Background: Rhesus (Rh) disease and extreme hyperbilirubinemia (EHB) result in neonatal mortality and long-term neurodevelopmental impairment, yet there are no estimates of their burden.

Methods: Systematic reviews and meta-analyses were undertaken of national prevalence, mortality, and kernicterus due to Rh disease and EHB. We applied a compartmental model to estimate neonatal survivors and impairment cases for 2010.

Results: Twenty-four million (18% of 134 million live births ≥ 32 wk gestational age from 184 countries; uncertainty range: 23-26 million) were at risk for neonatal hyperbilirubinemia-related adverse outcomes. Of these, 480,700 (0.36%) had either Rh disease (373,300; uncertainty range: 271,800-477,500) or developed EHB from other causes (107,400; uncertainty range: 57,000-131,000), with a 24% risk for death (114,100; uncertainty range: 59,700-172,000), 13% for kernicterus (75,400), and 11% for stillbirths. Three-quarters of mortality occurred in sub-Saharan Africa and South Asia. Kernicterus with Rh disease ranged from 38, 28, 28, and 25/100,000 live births for Eastern Europe/Central Asian, sub-Saharan African, South Asian, and Latin American regions, respectively. More than 83% of survivors with kernicterus had one or more impairments.

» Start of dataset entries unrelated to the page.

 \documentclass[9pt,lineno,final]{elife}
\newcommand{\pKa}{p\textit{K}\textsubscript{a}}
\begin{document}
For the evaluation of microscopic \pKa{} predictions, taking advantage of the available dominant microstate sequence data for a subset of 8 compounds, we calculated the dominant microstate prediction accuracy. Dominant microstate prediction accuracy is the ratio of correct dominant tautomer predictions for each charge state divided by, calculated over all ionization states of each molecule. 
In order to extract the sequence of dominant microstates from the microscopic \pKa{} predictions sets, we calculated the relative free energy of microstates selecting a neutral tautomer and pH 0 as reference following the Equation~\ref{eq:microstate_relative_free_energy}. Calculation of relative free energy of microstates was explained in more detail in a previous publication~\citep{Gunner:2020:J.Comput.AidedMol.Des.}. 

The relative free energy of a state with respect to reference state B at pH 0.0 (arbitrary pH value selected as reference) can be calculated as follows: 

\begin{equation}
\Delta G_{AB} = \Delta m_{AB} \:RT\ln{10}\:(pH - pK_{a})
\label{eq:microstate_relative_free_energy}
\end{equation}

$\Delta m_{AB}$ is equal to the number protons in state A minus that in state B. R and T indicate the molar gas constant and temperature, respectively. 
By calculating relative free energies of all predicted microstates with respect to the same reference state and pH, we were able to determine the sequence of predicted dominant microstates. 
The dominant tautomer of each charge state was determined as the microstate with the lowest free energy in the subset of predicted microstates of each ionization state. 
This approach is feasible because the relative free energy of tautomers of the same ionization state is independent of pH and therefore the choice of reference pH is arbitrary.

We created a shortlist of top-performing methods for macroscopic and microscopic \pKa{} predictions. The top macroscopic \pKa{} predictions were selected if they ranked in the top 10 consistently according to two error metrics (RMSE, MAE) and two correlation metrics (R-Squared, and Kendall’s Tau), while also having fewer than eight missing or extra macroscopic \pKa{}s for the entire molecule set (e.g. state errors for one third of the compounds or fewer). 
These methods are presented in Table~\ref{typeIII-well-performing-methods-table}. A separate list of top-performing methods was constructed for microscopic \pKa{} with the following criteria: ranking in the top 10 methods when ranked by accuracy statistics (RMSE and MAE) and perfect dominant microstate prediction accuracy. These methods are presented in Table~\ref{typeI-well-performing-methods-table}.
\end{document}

Conclusion: Failure to prevent Rh sensitization and manage neonatal hyperbilirubinemia results in 114,100 avoidable neonatal deaths and many children grow up with disabilities. Proven solutions remain underused, especially in low-income countries.

Figure 1

Schematic representation of the prenatal and neonatal risk factors for Rhesus (Rh) disease and extreme hyperbilirubinemia and their impact on stillbirths, neonatal death due to kernicterus, and long-term impairment of kernicterus during childhood. In view of the complex confluence of biological risk, interaction with other childhood disease, and social–cultural factors, we did not estimate childhood death due to kernicterus. ABE, acute bilirubin encephalophathy.

Figure 2

Schematic representation of the three-compartmental model. This model delineates the serial steps toward input of country-specific parameters, processes, and outputs to estimate prevalence, burden of Rhesus (Rh) disease and extreme hyperbilirubinemia–related mortality, and the number of postneonatal survivors with kernicterus and long-term impairment. A/CBE, acute/chronic bilirubin encephalophathy.

Figure 3

Number of stillbirths (due to Rhesus (Rh) disease; white bars) and neonatal deaths/100,000 live births due to kernicterus (black bars) for all live births in 2010. These data are shown for regional geographic distribution. Regional categorization of countries is consistent with the global burden of diseases (54,55).

Figure 4

Estimated rates of kernicterus (per 100,000 live births). Data are presented and attributed to cause of hyperbilirubinemia due to prematurity by yellow bars; G6PD deficiency by green; hemolytic and idiopathic conditions by blue; and Rhesus (Rh) disease by red. These are shown for regional geographic distribution worldwide using global burden of diseases (GBD) categorization (54,55).

Figure 5

Outcomes for Rhesus (Rh) disease–affected pregnancies and extreme hyperbilirubinemia (without Rh disease). ^aStillbirths due to non-Rh disease have not been estimated or included.

Figure 6

Number of infants with major impairments due to kernicterus as presented for hearing loss (white bars) and athetoid cerebral palsy (black bars). Data shown for all live births in 2010 are shown for regional geographic distribution. Regional categorization of countries is consistent with the global burden of diseases (54,55).